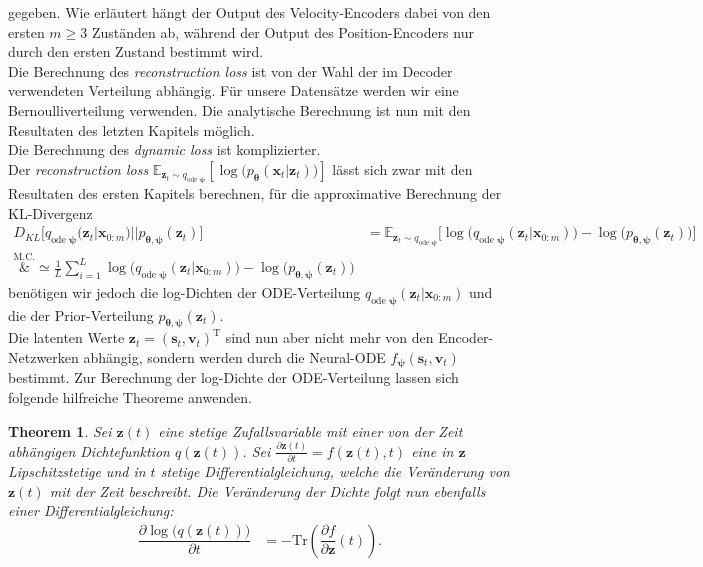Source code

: \documentclass[12pt]{article}
\newcommand{\E}{\mathbb{E}}
\newtheorem{theorem}{Theorem}
\begin{document}
	gegeben. Wie erläutert hängt der Output des Velocity-Encoders dabei von den ersten $m\ge3$ Zuständen ab, während der Output des Position-Encoders nur durch den ersten Zustand bestimmt wird.\\
	Die Berechnung des \emph{reconstruction loss} ist von der Wahl der im Decoder verwendeten Verteilung abhängig. Für unsere Datensätze werden wir eine Bernoulliverteilung verwenden.
	Die analytische Berechnung ist nun mit den Resultaten des letzten Kapitels möglich.\\
	Die Berechnung des \emph{dynamic loss} ist komplizierter. \\
	Der \emph{reconstruction loss} $\E_{\mathbf{z}_{t}\sim q_{\text{ode }\boldsymbol\psi}}
	\left[\log\big(p_{\boldsymbol\theta}\left(\mathbf{x}_{t}|\mathbf{z}_{t}\right)\big)\right] $ lässt sich zwar mit den Resultaten des ersten Kapitels berechnen, für die approximative Berechnung der KL-Divergenz
	\begin{align*}
	D_{KL}\big[q_{\text{ode }\boldsymbol\psi}(\mathbf{z}_{t}|\mathbf{x}_{0:m})||p_{\boldsymbol\theta,\boldsymbol\psi}(\mathbf{z}_{t})\big]
	&=\mathbb{E}_{\mathbf{z}_{t}\sim q_{\text{ode }\boldsymbol\psi}}\big[\log\big(q_{\text{ode }\boldsymbol\psi}(\mathbf{z}_{t}|\mathbf{x}_{0:m}) \big) - \log\big(p_{\boldsymbol\theta,\boldsymbol\psi}(\mathbf{z}_{t}) \big)\big] \\
	\overset{\text{M.C.}}&{\simeq} \frac{1}{L} \sum_{i=1}^{L} \log\big(q_{\text{ode }\boldsymbol\psi}(\mathbf{z}_{t}|\mathbf{x}_{0:m}) \big) - \log\big(p_{\boldsymbol\theta,\boldsymbol\psi}(\mathbf{z}_{t}) \big)
	\end{align*}
	benötigen wir jedoch die log-Dichten der ODE-Verteilung $q_{\text{ode }\boldsymbol\psi}(\mathbf{z}_{t}|\mathbf{x}_{0:m})$ und die der Prior-Verteilung $p_{\boldsymbol\theta,\boldsymbol\psi}(\mathbf{z}_{t})$.\\
	Die latenten Werte $\mathbf{z}_{t} = (\mathbf{s}_{t},\mathbf{v}_{t})^{\mathrm{T}}$ sind nun aber nicht mehr von den Encoder-Netzwerken abhängig, sondern werden durch die Neural-ODE $f_{\boldsymbol\psi}(\mathbf{s}_{t},\mathbf{v}_{t})$ bestimmt.
	Zur Berechnung der log-Dichte der ODE-Verteilung lassen sich folgende hilfreiche Theoreme anwenden.
	\begin{theorem}
		Sei $\mathbf{z}(t)$ eine stetige Zufallsvariable mit einer von der Zeit abhängigen Dichtefunktion $q(\mathbf{z}(t))$. Sei $\tfrac{\partial \mathbf{z}(t)}{\partial t}=f(\mathbf{z}(t),t)$ eine in $\mathbf{z}$ Lipschitzstetige und in $t$ stetige Differentialgleichung, welche die Veränderung von $\mathbf{z}(t)$ mit der Zeit beschreibt.
		Die Veränderung der Dichte folgt nun ebenfalls einer Differentialgleichung:
		\begin{align*}
		\dfrac{\partial \log\big(q(\mathbf{z}(t))\big)}{\partial t}&= - \mathrm{Tr}\left(\dfrac{\partial f}{\partial\mathbf{z}}(t)\right).
		\end{align*}
	\end{theorem}
\end{document}
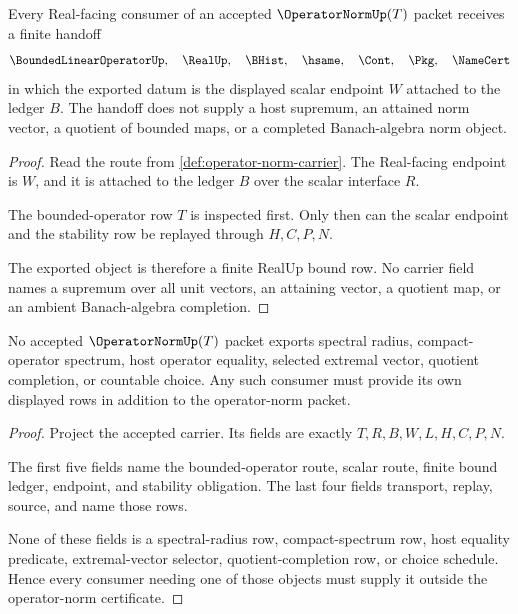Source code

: \begin{theorem}
\label{thm:operator-norm-real-bound-handoff}
Every Real-facing consumer of an accepted $\OperatorNormUp(T)$ packet receives a finite handoff
$$
\BoundedLinearOperatorUp,\quad \RealUp,\quad \BHist,\quad \hsame,\quad \Cont,\quad \Pkg,\quad \NameCert
$$
in which the exported datum is the displayed scalar endpoint $W$ attached to the ledger $B$. The handoff does not supply a host supremum, an attained norm vector, a quotient of bounded maps, or a completed Banach-algebra norm object.
\end{theorem}
\begin{proof}
Read the route from \autoref{def:operator-norm-carrier}. The Real-facing endpoint is $W$, and it is attached to the ledger $B$ over the scalar interface $R$.

The bounded-operator row $T$ is inspected first. Only then can the scalar endpoint and the stability row be replayed through $H,C,P,N$.

The exported object is therefore a finite RealUp bound row. No carrier field names a supremum over all unit vectors, an attaining vector, a quotient map, or an ambient Banach-algebra completion.
\end{proof}

\begin{theorem}
\label{thm:operator-norm-nonescape}
No accepted $\OperatorNormUp(T)$ packet exports spectral radius, compact-operator spectrum, host operator equality, selected extremal vector, quotient completion, or countable choice. Any such consumer must provide its own displayed rows in addition to the operator-norm packet.
\end{theorem}
\begin{proof}
Project the accepted carrier. Its fields are exactly $T,R,B,W,L,H,C,P,N$.

The first five fields name the bounded-operator route, scalar route, finite bound ledger, endpoint, and stability obligation. The last four fields transport, replay, source, and name those rows.

None of these fields is a spectral-radius row, compact-spectrum row, host equality predicate, extremal-vector selector, quotient-completion row, or choice schedule. Hence every consumer needing one of those objects must supply it outside the operator-norm certificate.
\end{proof}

******

• **Task**: When you copy the entries above, reproduce each line exactly and leave out any pictures.

• **Solution**:
Source code

: \documentclass[12pt]{article}
\newcommand{\E}{\mathbb{E}}
\newtheorem{theorem}{Theorem}
\begin{document}
	gegeben. Wie erläutert hängt der Output des Velocity-Encoders dabei von den ersten $m\ge3$ Zuständen ab, während der Output des Position-Encoders nur durch den ersten Zustand bestimmt wird.\\
	Die Berechnung des \emph{reconstruction loss} ist von der Wahl der im Decoder verwendeten Verteilung abhängig. Für unsere Datensätze werden wir eine Bernoulliverteilung verwenden.
	Die analytische Berechnung ist nun mit den Resultaten des letzten Kapitels möglich.\\
	Die Berechnung des \emph{dynamic loss} ist komplizierter. \\
	Der \emph{reconstruction loss} $\E_{\mathbf{z}_{t}\sim q_{\text{ode }\boldsymbol\psi}}
	\left[\log\big(p_{\boldsymbol\theta}\left(\mathbf{x}_{t}|\mathbf{z}_{t}\right)\big)\right] $ lässt sich zwar mit den Resultaten des ersten Kapitels berechnen, für die approximative Berechnung der KL-Divergenz
	\begin{align*}
	D_{KL}\big[q_{\text{ode }\boldsymbol\psi}(\mathbf{z}_{t}|\mathbf{x}_{0:m})||p_{\boldsymbol\theta,\boldsymbol\psi}(\mathbf{z}_{t})\big]
	&=\mathbb{E}_{\mathbf{z}_{t}\sim q_{\text{ode }\boldsymbol\psi}}\big[\log\big(q_{\text{ode }\boldsymbol\psi}(\mathbf{z}_{t}|\mathbf{x}_{0:m}) \big) - \log\big(p_{\boldsymbol\theta,\boldsymbol\psi}(\mathbf{z}_{t}) \big)\big] \\
	\overset{\text{M.C.}}&{\simeq} \frac{1}{L} \sum_{i=1}^{L} \log\big(q_{\text{ode }\boldsymbol\psi}(\mathbf{z}_{t}|\mathbf{x}_{0:m}) \big) - \log\big(p_{\boldsymbol\theta,\boldsymbol\psi}(\mathbf{z}_{t}) \big)
	\end{align*}
	benötigen wir jedoch die log-Dichten der ODE-Verteilung $q_{\text{ode }\boldsymbol\psi}(\mathbf{z}_{t}|\mathbf{x}_{0:m})$ und die der Prior-Verteilung $p_{\boldsymbol\theta,\boldsymbol\psi}(\mathbf{z}_{t})$.\\
	Die latenten Werte $\mathbf{z}_{t} = (\mathbf{s}_{t},\mathbf{v}_{t})^{\mathrm{T}}$ sind nun aber nicht mehr von den Encoder-Netzwerken abhängig, sondern werden durch die Neural-ODE $f_{\boldsymbol\psi}(\mathbf{s}_{t},\mathbf{v}_{t})$ bestimmt.
	Zur Berechnung der log-Dichte der ODE-Verteilung lassen sich folgende hilfreiche Theoreme anwenden.
	\begin{theorem}
		Sei $\mathbf{z}(t)$ eine stetige Zufallsvariable mit einer von der Zeit abhängigen Dichtefunktion $q(\mathbf{z}(t))$. Sei $\tfrac{\partial \mathbf{z}(t)}{\partial t}=f(\mathbf{z}(t),t)$ eine in $\mathbf{z}$ Lipschitzstetige und in $t$ stetige Differentialgleichung, welche die Veränderung von $\mathbf{z}(t)$ mit der Zeit beschreibt.
		Die Veränderung der Dichte folgt nun ebenfalls einer Differentialgleichung:
		\begin{align*}
		\dfrac{\partial \log\big(q(\mathbf{z}(t))\big)}{\partial t}&= - \mathrm{Tr}\left(\dfrac{\partial f}{\partial\mathbf{z}}(t)\right).
		\end{align*}
	\end{theorem}
\end{document}
Source code

: \begin{theorem}
\label{thm:operator-norm-real-bound-handoff}
Every Real-facing consumer of an accepted $\OperatorNormUp(T)$ packet receives a finite handoff
$$
\BoundedLinearOperatorUp,\quad \RealUp,\quad \BHist,\quad \hsame,\quad \Cont,\quad \Pkg,\quad \NameCert
$$
in which the exported datum is the displayed scalar endpoint $W$ attached to the ledger $B$. The handoff does not supply a host supremum, an attained norm vector, a quotient of bounded maps, or a completed Banach-algebra norm object.
\end{theorem}
\begin{proof}
Read the route from \autoref{def:operator-norm-carrier}. The Real-facing endpoint is $W$, and it is attached to the ledger $B$ over the scalar interface $R$.

The bounded-operator row $T$ is inspected first. Only then can the scalar endpoint and the stability row be replayed through $H,C,P,N$.

The exported object is therefore a finite RealUp bound row. No carrier field names a supremum over all unit vectors, an attaining vector, a quotient map, or an ambient Banach-algebra completion.
\end{proof}

\begin{theorem}
\label{thm:operator-norm-nonescape}
No accepted $\OperatorNormUp(T)$ packet exports spectral radius, compact-operator spectrum, host operator equality, selected extremal vector, quotient completion, or countable choice. Any such consumer must provide its own displayed rows in addition to the operator-norm packet.
\end{theorem}
\begin{proof}
Project the accepted carrier. Its fields are exactly $T,R,B,W,L,H,C,P,N$.

The first five fields name the bounded-operator route, scalar route, finite bound ledger, endpoint, and stability obligation. The last four fields transport, replay, source, and name those rows.

None of these fields is a spectral-radius row, compact-spectrum row, host equality predicate, extremal-vector selector, quotient-completion row, or choice schedule. Hence every consumer needing one of those objects must supply it outside the operator-norm certificate.
\end{proof}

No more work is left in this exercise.